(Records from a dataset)
+---+

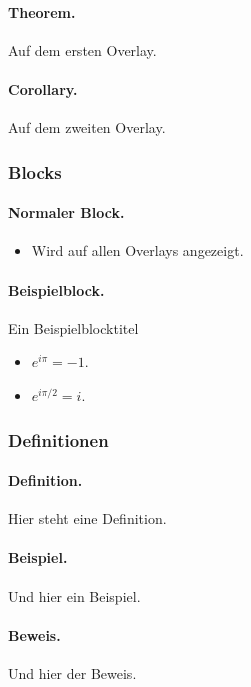 \documentclass[12pt,ngerman]{scrartcl}
\begin{document}
\paragraph{Theorem.} Auf dem ersten Overlay.

\paragraph{Corollary.} Auf dem zweiten Overlay.

\subsubsection*{Blocks}

\paragraph{Normaler Block.}
\begin{itemize}
\item Wird auf allen Overlays angezeigt.
\end{itemize}

\paragraph{Beispielblock.}
Ein Beispielblocktitel

\begin{itemize}
\item $e^{i\pi}=-1$.
\item $e^{i\pi/2}=i$.
\end{itemize}

\subsubsection*{Definitionen}

\paragraph{Definition.} Hier steht eine Definition.

\paragraph{Beispiel.} Und hier ein Beispiel.

\paragraph{Beweis.} Und hier der Beweis.
\end{document}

+---+

The pictures stay out of the copy. Set down the entries above precisely.

▶ [OUTPUT]
 \documentclass[12pt,ngerman]{scrartcl}
\begin{document}
\paragraph{Theorem.} Auf dem ersten Overlay.

\paragraph{Corollary.} Auf dem zweiten Overlay.

\subsubsection*{Blocks}

\paragraph{Normaler Block.}
\begin{itemize}
\item Wird auf allen Overlays angezeigt.
\end{itemize}

\paragraph{Beispielblock.}
Ein Beispielblocktitel

\begin{itemize}
\item $e^{i\pi}=-1$.
\item $e^{i\pi/2}=i$.
\end{itemize}

\subsubsection*{Definitionen}

\paragraph{Definition.} Hier steht eine Definition.

\paragraph{Beispiel.} Und hier ein Beispiel.

\paragraph{Beweis.} Und hier der Beweis.
\end{document}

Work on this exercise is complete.